Return the following data exactly, with all pictures left out.

----

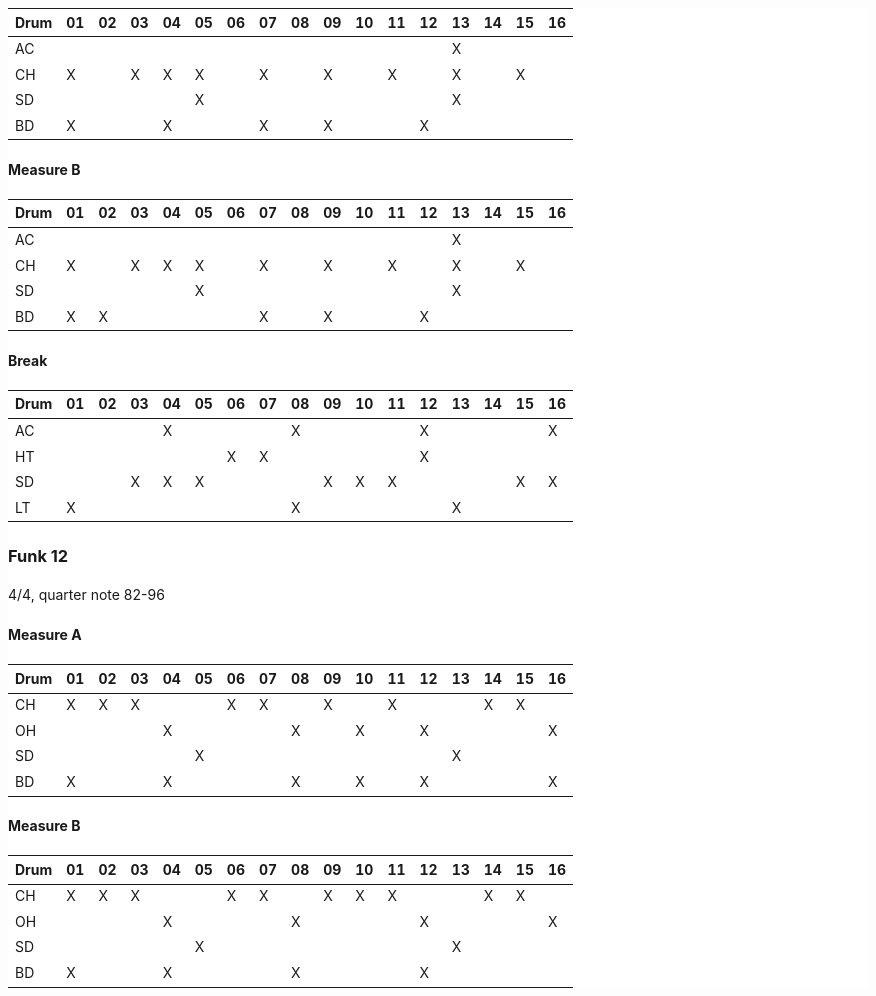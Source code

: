 |Drum|01|02|03|04|05|06|07|08|09|10|11|12|13|14|15|16|
|----|--|--|--|--|--|--|--|--|--|--|--|--|--|--|--|--|
|AC  |  |  |  |  |  |  |  |  |  |  |  |  | X|  |  |  |
|CH  | X|  | X| X| X|  | X|  | X|  | X|  | X|  | X|  |
|SD  |  |  |  |  | X|  |  |  |  |  |  |  | X|  |  |  |
|BD  | X|  |  | X|  |  | X|  | X|  |  | X|  |  |  |  |

#### Measure B

|Drum|01|02|03|04|05|06|07|08|09|10|11|12|13|14|15|16|
|----|--|--|--|--|--|--|--|--|--|--|--|--|--|--|--|--|
|AC  |  |  |  |  |  |  |  |  |  |  |  |  | X|  |  |  |
|CH  | X|  | X| X| X|  | X|  | X|  | X|  | X|  | X|  |
|SD  |  |  |  |  | X|  |  |  |  |  |  |  | X|  |  |  |
|BD  | X| X|  |  |  |  | X|  | X|  |  | X|  |  |  |  |

#### Break

|Drum|01|02|03|04|05|06|07|08|09|10|11|12|13|14|15|16|
|----|--|--|--|--|--|--|--|--|--|--|--|--|--|--|--|--|
|AC  |  |  |  | X|  |  |  | X|  |  |  | X|  |  |  | X|
|HT  |  |  |  |  |  | X| X|  |  |  |  | X|  |  |  |  |
|SD  |  |  | X| X| X|  |  |  | X| X| X|  |  |  | X| X|
|LT  | X|  |  |  |  |  |  | X|  |  |  |  | X|  |  |  |

### Funk 12

4/4, quarter note 82-96

#### Measure A

|Drum|01|02|03|04|05|06|07|08|09|10|11|12|13|14|15|16|
|----|--|--|--|--|--|--|--|--|--|--|--|--|--|--|--|--|
|CH  | X| X| X|  |  | X| X|  | X|  | X|  |  | X| X|  |
|OH  |  |  |  | X|  |  |  | X|  | X|  | X|  |  |  | X|
|SD  |  |  |  |  | X|  |  |  |  |  |  |  | X|  |  |  |
|BD  | X|  |  | X|  |  |  | X|  | X|  | X|  |  |  | X|

#### Measure B

|Drum|01|02|03|04|05|06|07|08|09|10|11|12|13|14|15|16|
|----|--|--|--|--|--|--|--|--|--|--|--|--|--|--|--|--|
|CH  | X| X| X|  |  | X| X|  | X| X| X|  |  | X| X|  |
|OH  |  |  |  | X|  |  |  | X|  |  |  | X|  |  |  | X|
|SD  |  |  |  |  | X|  |  |  |  |  |  |  | X|  |  |  |
|BD  | X|  |  | X|  |  |  | X|  |  |  | X|  |  |  |  |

----

● SOLUTION FOR THIS TASK
Source code

: |Drum|01|02|03|04|05|06|07|08|09|10|11|12|13|14|15|16|
|----|--|--|--|--|--|--|--|--|--|--|--|--|--|--|--|--|
|AC  |  |  |  |  |  |  |  |  |  |  |  |  | X|  |  |  |
|CH  | X|  | X| X| X|  | X|  | X|  | X|  | X|  | X|  |
|SD  |  |  |  |  | X|  |  |  |  |  |  |  | X|  |  |  |
|BD  | X|  |  | X|  |  | X|  | X|  |  | X|  |  |  |  |

#### Measure B

|Drum|01|02|03|04|05|06|07|08|09|10|11|12|13|14|15|16|
|----|--|--|--|--|--|--|--|--|--|--|--|--|--|--|--|--|
|AC  |  |  |  |  |  |  |  |  |  |  |  |  | X|  |  |  |
|CH  | X|  | X| X| X|  | X|  | X|  | X|  | X|  | X|  |
|SD  |  |  |  |  | X|  |  |  |  |  |  |  | X|  |  |  |
|BD  | X| X|  |  |  |  | X|  | X|  |  | X|  |  |  |  |

#### Break

|Drum|01|02|03|04|05|06|07|08|09|10|11|12|13|14|15|16|
|----|--|--|--|--|--|--|--|--|--|--|--|--|--|--|--|--|
|AC  |  |  |  | X|  |  |  | X|  |  |  | X|  |  |  | X|
|HT  |  |  |  |  |  | X| X|  |  |  |  | X|  |  |  |  |
|SD  |  |  | X| X| X|  |  |  | X| X| X|  |  |  | X| X|
|LT  | X|  |  |  |  |  |  | X|  |  |  |  | X|  |  |  |

### Funk 12

4/4, quarter note 82-96

#### Measure A

|Drum|01|02|03|04|05|06|07|08|09|10|11|12|13|14|15|16|
|----|--|--|--|--|--|--|--|--|--|--|--|--|--|--|--|--|
|CH  | X| X| X|  |  | X| X|  | X|  | X|  |  | X| X|  |
|OH  |  |  |  | X|  |  |  | X|  | X|  | X|  |  |  | X|
|SD  |  |  |  |  | X|  |  |  |  |  |  |  | X|  |  |  |
|BD  | X|  |  | X|  |  |  | X|  | X|  | X|  |  |  | X|

#### Measure B

|Drum|01|02|03|04|05|06|07|08|09|10|11|12|13|14|15|16|
|----|--|--|--|--|--|--|--|--|--|--|--|--|--|--|--|--|
|CH  | X| X| X|  |  | X| X|  | X| X| X|  |  | X| X|  |
|OH  |  |  |  | X|  |  |  | X|  |  |  | X|  |  |  | X|
|SD  |  |  |  |  | X|  |  |  |  |  |  |  | X|  |  |  |
|BD  | X|  |  | X|  |  |  | X|  |  |  | X|  |  |  |  |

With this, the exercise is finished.